Pull out every line below that contains the word "interfaces".

**Information provided**
——————————
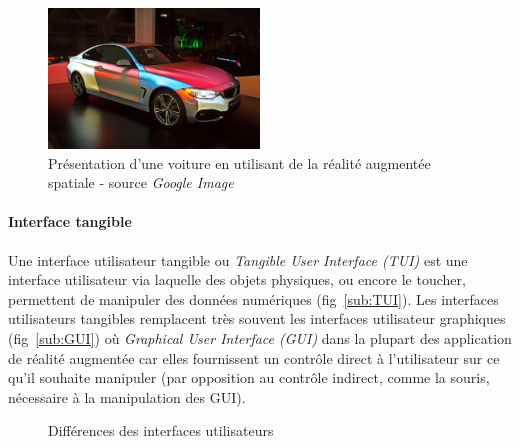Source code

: \begin{figure}[h]
\centering
\includegraphics[width=0.5\textwidth]{images/SARMappingCar2}
\caption{Présentation d'une voiture en utilisant de la réalité augmentée spatiale - source \textit{Google Image}}
\label{fig:SAR}
\end{figure}

\paragraph{Interface tangible}
Une interface utilisateur tangible ou \emph{Tangible User Interface (TUI)} est une interface utilisateur via laquelle des objets physiques, ou encore le toucher, permettent de manipuler des données numériques (fig~\ref{sub:TUI}). Les interfaces utilisateurs tangibles remplacent très souvent les interfaces utilisateur graphiques (fig~\ref{sub:GUI}) où \emph{Graphical User Interface (GUI)} dans la plupart des application de réalité augmentée car elles fournissent un contrôle direct à l'utilisateur sur ce qu'il souhaite manipuler (par opposition au contrôle indirect, comme la souris, nécessaire à la manipulation des GUI).

\begin{figure}[h]
    \centering
\caption{Différences des interfaces utilisateurs}
\label{fig:GUITUI}
\end{figure}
——————————
**Exercise response**
Une interface utilisateur tangible ou \emph{Tangible User Interface (TUI)} est une interface utilisateur via laquelle des objets physiques, ou encore le toucher, permettent de manipuler des données numériques (fig~\ref{sub:TUI}). Les interfaces utilisateurs tangibles remplacent très souvent les interfaces utilisateur graphiques (fig~\ref{sub:GUI}) où \emph{Graphical User Interface (GUI)} dans la plupart des application de réalité augmentée car elles fournissent un contrôle direct à l'utilisateur sur ce qu'il souhaite manipuler (par opposition au contrôle indirect, comme la souris, nécessaire à la manipulation des GUI).
\caption{Différences des interfaces utilisateurs}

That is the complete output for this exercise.